■ **YOUR GOAL**
Word for word, and without a single picture, repeat the entries.

■ **Stored data entries**
━━━━━━━━━━

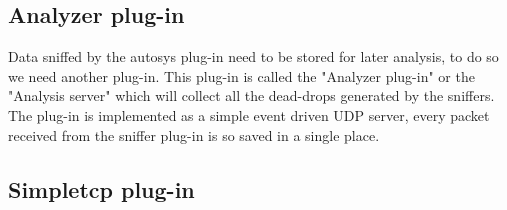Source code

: \subsection{Analyzer plug-in}
Data sniffed by the autosys plug-in need to be stored for later analysis, 
to do so we need another plug-in.
This plug-in is called the "Analyzer plug-in" or the "Analysis server"
which will collect all the dead-drops generated by the sniffers.
The plug-in is implemented as a simple event driven UDP server, every
packet received from the sniffer plug-in is so saved in a single place.

\subsection{Simpletcp plug-in}

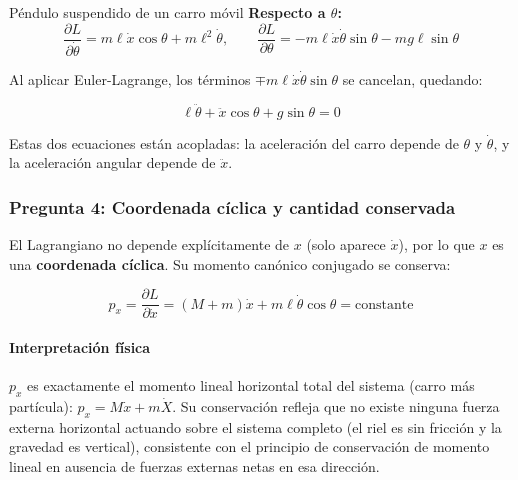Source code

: \begin{solucion}{Péndulo suspendido de un carro móvil}
\textbf{Respecto a $\theta$:}
$$\frac{\partial L}{\partial\dot\theta} = m\ell\dot{x}\cos\theta + m\ell^2\dot\theta, \qquad \frac{\partial L}{\partial\theta} = -m\ell\dot{x}\dot\theta\sin\theta - mg\ell\sin\theta$$

Al aplicar Euler-Lagrange, los términos $\mp m\ell\dot{x}\dot\theta\sin\theta$ se cancelan, quedando:

$$\boxed{\ell\ddot\theta + \ddot{x}\cos\theta + g\sin\theta = 0}$$

Estas dos ecuaciones están acopladas: la aceleración del carro depende de $\theta$ y $\dot\theta$, y la aceleración angular depende de $\ddot{x}$.

\subsubsection*{Pregunta 4: Coordenada cíclica y cantidad conservada}

El Lagrangiano no depende explícitamente de $x$ (solo aparece $\dot{x}$), por lo que $x$ es una \textbf{coordenada cíclica}. Su momento canónico conjugado se conserva:

$$p_x = \frac{\partial L}{\partial\dot{x}} = (M+m)\dot{x} + m\ell\dot\theta\cos\theta = \text{constante}$$

\paragraph{Interpretación física} $p_x$ es exactamente el momento lineal horizontal total del sistema (carro más partícula): $p_x = M\dot x + m\dot X$. Su conservación refleja que no existe ninguna fuerza externa horizontal actuando sobre el sistema completo (el riel es sin fricción y la gravedad es vertical), consistente con el principio de conservación de momento lineal en ausencia de fuerzas externas netas en esa dirección.
\end{solucion}
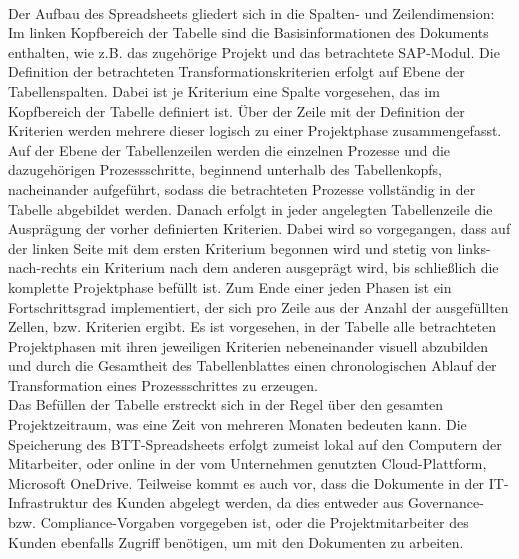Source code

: \\Der Aufbau des Spreadsheets gliedert sich in die Spalten- und Zeilendimension: Im linken Kopfbereich der Tabelle sind die Basisinformationen des Dokuments enthalten, wie z.B. das zugehörige Projekt und das betrachtete SAP-Modul. Die Definition der betrachteten Transformationskriterien erfolgt auf Ebene der Tabellenspalten. Dabei ist je Kriterium eine Spalte vorgesehen, das im Kopfbereich der Tabelle definiert ist. Über der Zeile mit der Definition der Kriterien werden mehrere dieser logisch zu einer Projektphase zusammengefasst. Auf der Ebene der Tabellenzeilen werden die einzelnen Prozesse und die dazugehörigen Prozessschritte, beginnend unterhalb des Tabellenkopfs, nacheinander aufgeführt, sodass die betrachteten Prozesse vollständig in der Tabelle abgebildet werden. Danach erfolgt in jeder angelegten Tabellenzeile die Ausprägung der vorher definierten Kriterien. Dabei wird so vorgegangen, dass auf der linken Seite mit dem ersten Kriterium begonnen wird und stetig von links-nach-rechts ein Kriterium nach dem anderen ausgeprägt wird, bis schließlich die komplette Projektphase befüllt ist. Zum Ende einer jeden Phasen ist ein Fortschrittsgrad implementiert, der sich pro Zeile aus der Anzahl der ausgefüllten Zellen, bzw. Kriterien ergibt. Es ist vorgesehen, in der Tabelle alle betrachteten Projektphasen mit ihren jeweiligen Kriterien nebeneinander visuell abzubilden und durch die Gesamtheit des Tabellenblattes einen chronologischen Ablauf der Transformation eines Prozessschrittes zu erzeugen.\\Das Befüllen der Tabelle erstreckt sich in der Regel über den gesamten Projektzeitraum, was eine Zeit von mehreren Monaten bedeuten kann. Die Speicherung des BTT-Spreadsheets erfolgt zumeist lokal auf den Computern der Mitarbeiter, oder online in der vom Unternehmen genutzten Cloud-Plattform, \glqq{}Microsoft OneDrive\grqq{}. Teilweise kommt es auch vor, dass die Dokumente in der IT-Infrastruktur des Kunden abgelegt werden, da dies entweder aus Governance- bzw. Compliance-Vorgaben vorgegeben ist, oder die Projektmitarbeiter des Kunden ebenfalls Zugriff benötigen, um mit den Dokumenten zu arbeiten.


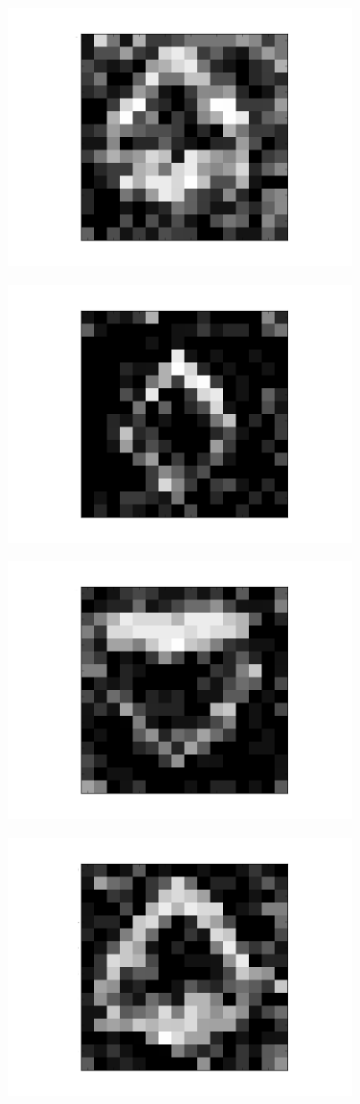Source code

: \begin{figure}[h!]
	
	\begin{subfigure}{.25\textwidth}
  		\centering
  		\includegraphics[width=.6\linewidth]{imgs/poker/recon_img6.png}
  		\label{fig:sub1}
	\end{subfigure}%
	\begin{subfigure}{.25\textwidth}
  		\centering
  		\includegraphics[width=.6\linewidth]{imgs/poker/recon_img4.png}
  		\label{fig:sub1}
	\end{subfigure}%
	\begin{subfigure}{.25\textwidth}
  		\centering
  		\includegraphics[width=.6\linewidth]{imgs/poker/recon_img2.png}
  		\label{fig:sub1}
	\end{subfigure}%
	\begin{subfigure}{.25\textwidth}
  		\centering
  		\includegraphics[width=.6\linewidth]{imgs/poker/recon_img8.png}

\end{subfigure}
\end{figure}
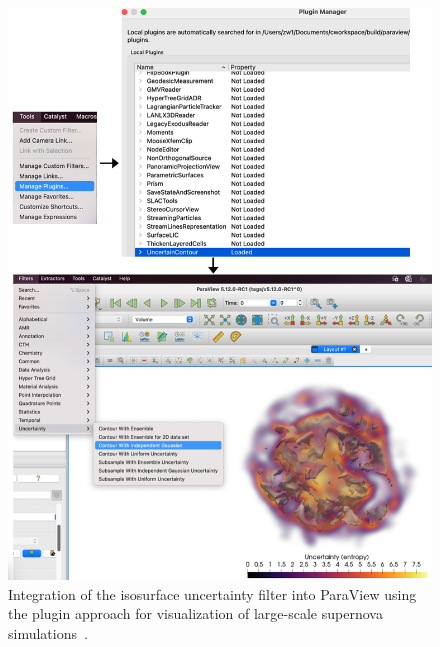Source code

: \begin{figure}[htb]
  \includegraphics[width=\linewidth]{figures/isosurfaceUncertaintyPlugin.png}
  \caption{Integration of the \vtkm isosurface uncertainty filter into ParaView using the plugin approach for visualization of large-scale supernova simulations~\cite{Sandoval2021}.}
  \label{fig:uncertainty-plugin}
\end{figure}



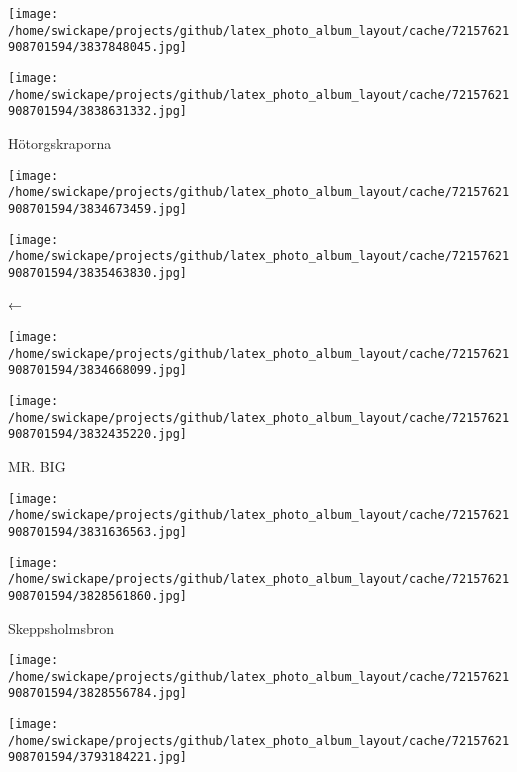\documentclass[10pt,letterpaper]{article}
\begin{document}
\pagebreak

\texttt{[image: /home/swickape/projects/github/latex\_photo\_album\_layout/cache/72157621908701594/3837848045.jpg]}

\vspace{0.25in}
\texttt{[image: /home/swickape/projects/github/latex\_photo\_album\_layout/cache/72157621908701594/3838631332.jpg]}


Hötorgskraporna
\pagebreak

\texttt{[image: /home/swickape/projects/github/latex\_photo\_album\_layout/cache/72157621908701594/3834673459.jpg]}

\vspace{0.25in}
\texttt{[image: /home/swickape/projects/github/latex\_photo\_album\_layout/cache/72157621908701594/3835463830.jpg]}

←\\

\pagebreak

\texttt{[image: /home/swickape/projects/github/latex\_photo\_album\_layout/cache/72157621908701594/3834668099.jpg]}

\vspace{0.25in}
\texttt{[image: /home/swickape/projects/github/latex\_photo\_album\_layout/cache/72157621908701594/3832435220.jpg]}

MR. BIG\\

\pagebreak

\texttt{[image: /home/swickape/projects/github/latex\_photo\_album\_layout/cache/72157621908701594/3831636563.jpg]}

\vspace{0.25in}
\texttt{[image: /home/swickape/projects/github/latex\_photo\_album\_layout/cache/72157621908701594/3828561860.jpg]}


Skeppsholmsbron
\pagebreak

\texttt{[image: /home/swickape/projects/github/latex\_photo\_album\_layout/cache/72157621908701594/3828556784.jpg]}

\vspace{0.25in}
\texttt{[image: /home/swickape/projects/github/latex\_photo\_album\_layout/cache/72157621908701594/3793184221.jpg]}
\end{document}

━━━━━━━━━━

■ **RESPONSE BOX**
Source code

: \subsection{Analyzer plug-in}
Data sniffed by the autosys plug-in need to be stored for later analysis, 
to do so we need another plug-in.
This plug-in is called the "Analyzer plug-in" or the "Analysis server"
which will collect all the dead-drops generated by the sniffers.
The plug-in is implemented as a simple event driven UDP server, every
packet received from the sniffer plug-in is so saved in a single place.

\subsection{Simpletcp plug-in}

Source code

: \begin{solucion}{Péndulo suspendido de un carro móvil}
\textbf{Respecto a $\theta$:}
$$\frac{\partial L}{\partial\dot\theta} = m\ell\dot{x}\cos\theta + m\ell^2\dot\theta, \qquad \frac{\partial L}{\partial\theta} = -m\ell\dot{x}\dot\theta\sin\theta - mg\ell\sin\theta$$

Al aplicar Euler-Lagrange, los términos $\mp m\ell\dot{x}\dot\theta\sin\theta$ se cancelan, quedando:

$$\boxed{\ell\ddot\theta + \ddot{x}\cos\theta + g\sin\theta = 0}$$

Estas dos ecuaciones están acopladas: la aceleración del carro depende de $\theta$ y $\dot\theta$, y la aceleración angular depende de $\ddot{x}$.

\subsubsection*{Pregunta 4: Coordenada cíclica y cantidad conservada}

El Lagrangiano no depende explícitamente de $x$ (solo aparece $\dot{x}$), por lo que $x$ es una \textbf{coordenada cíclica}. Su momento canónico conjugado se conserva:

$$p_x = \frac{\partial L}{\partial\dot{x}} = (M+m)\dot{x} + m\ell\dot\theta\cos\theta = \text{constante}$$

\paragraph{Interpretación física} $p_x$ es exactamente el momento lineal horizontal total del sistema (carro más partícula): $p_x = M\dot x + m\dot X$. Su conservación refleja que no existe ninguna fuerza externa horizontal actuando sobre el sistema completo (el riel es sin fricción y la gravedad es vertical), consistente con el principio de conservación de momento lineal en ausencia de fuerzas externas netas en esa dirección.
\end{solucion}
Source code

: \\Der Aufbau des Spreadsheets gliedert sich in die Spalten- und Zeilendimension: Im linken Kopfbereich der Tabelle sind die Basisinformationen des Dokuments enthalten, wie z.B. das zugehörige Projekt und das betrachtete SAP-Modul. Die Definition der betrachteten Transformationskriterien erfolgt auf Ebene der Tabellenspalten. Dabei ist je Kriterium eine Spalte vorgesehen, das im Kopfbereich der Tabelle definiert ist. Über der Zeile mit der Definition der Kriterien werden mehrere dieser logisch zu einer Projektphase zusammengefasst. Auf der Ebene der Tabellenzeilen werden die einzelnen Prozesse und die dazugehörigen Prozessschritte, beginnend unterhalb des Tabellenkopfs, nacheinander aufgeführt, sodass die betrachteten Prozesse vollständig in der Tabelle abgebildet werden. Danach erfolgt in jeder angelegten Tabellenzeile die Ausprägung der vorher definierten Kriterien. Dabei wird so vorgegangen, dass auf der linken Seite mit dem ersten Kriterium begonnen wird und stetig von links-nach-rechts ein Kriterium nach dem anderen ausgeprägt wird, bis schließlich die komplette Projektphase befüllt ist. Zum Ende einer jeden Phasen ist ein Fortschrittsgrad implementiert, der sich pro Zeile aus der Anzahl der ausgefüllten Zellen, bzw. Kriterien ergibt. Es ist vorgesehen, in der Tabelle alle betrachteten Projektphasen mit ihren jeweiligen Kriterien nebeneinander visuell abzubilden und durch die Gesamtheit des Tabellenblattes einen chronologischen Ablauf der Transformation eines Prozessschrittes zu erzeugen.\\Das Befüllen der Tabelle erstreckt sich in der Regel über den gesamten Projektzeitraum, was eine Zeit von mehreren Monaten bedeuten kann. Die Speicherung des BTT-Spreadsheets erfolgt zumeist lokal auf den Computern der Mitarbeiter, oder online in der vom Unternehmen genutzten Cloud-Plattform, \glqq{}Microsoft OneDrive\grqq{}. Teilweise kommt es auch vor, dass die Dokumente in der IT-Infrastruktur des Kunden abgelegt werden, da dies entweder aus Governance- bzw. Compliance-Vorgaben vorgegeben ist, oder die Projektmitarbeiter des Kunden ebenfalls Zugriff benötigen, um mit den Dokumenten zu arbeiten.


Source code

: \begin{figure}[h!]
	
	\begin{subfigure}{.25\textwidth}
  		\centering
  		\includegraphics[width=.6\linewidth]{imgs/poker/recon_img6.png}
  		\label{fig:sub1}
	\end{subfigure}%
	\begin{subfigure}{.25\textwidth}
  		\centering
  		\includegraphics[width=.6\linewidth]{imgs/poker/recon_img4.png}
  		\label{fig:sub1}
	\end{subfigure}%
	\begin{subfigure}{.25\textwidth}
  		\centering
  		\includegraphics[width=.6\linewidth]{imgs/poker/recon_img2.png}
  		\label{fig:sub1}
	\end{subfigure}%
	\begin{subfigure}{.25\textwidth}
  		\centering
  		\includegraphics[width=.6\linewidth]{imgs/poker/recon_img8.png}

\end{subfigure}
\end{figure}
Source code

: \begin{figure}[htb]
  \includegraphics[width=\linewidth]{figures/isosurfaceUncertaintyPlugin.png}
  \caption{Integration of the \vtkm isosurface uncertainty filter into ParaView using the plugin approach for visualization of large-scale supernova simulations~\cite{Sandoval2021}.}
  \label{fig:uncertainty-plugin}
\end{figure}



\documentclass[10pt,letterpaper]{article}
\begin{document}
\pagebreak

\texttt{[image: /home/swickape/projects/github/latex\_photo\_album\_layout/cache/72157621908701594/3837848045.jpg]}

\vspace{0.25in}
\texttt{[image: /home/swickape/projects/github/latex\_photo\_album\_layout/cache/72157621908701594/3838631332.jpg]}


Hötorgskraporna
\pagebreak

\texttt{[image: /home/swickape/projects/github/latex\_photo\_album\_layout/cache/72157621908701594/3834673459.jpg]}

\vspace{0.25in}
\texttt{[image: /home/swickape/projects/github/latex\_photo\_album\_layout/cache/72157621908701594/3835463830.jpg]}

←\\

\pagebreak

\texttt{[image: /home/swickape/projects/github/latex\_photo\_album\_layout/cache/72157621908701594/3834668099.jpg]}

\vspace{0.25in}
\texttt{[image: /home/swickape/projects/github/latex\_photo\_album\_layout/cache/72157621908701594/3832435220.jpg]}

MR. BIG\\

\pagebreak

\texttt{[image: /home/swickape/projects/github/latex\_photo\_album\_layout/cache/72157621908701594/3831636563.jpg]}

\vspace{0.25in}
\texttt{[image: /home/swickape/projects/github/latex\_photo\_album\_layout/cache/72157621908701594/3828561860.jpg]}


Skeppsholmsbron
\pagebreak

\texttt{[image: /home/swickape/projects/github/latex\_photo\_album\_layout/cache/72157621908701594/3828556784.jpg]}

\vspace{0.25in}
\texttt{[image: /home/swickape/projects/github/latex\_photo\_album\_layout/cache/72157621908701594/3793184221.jpg]}
\end{document}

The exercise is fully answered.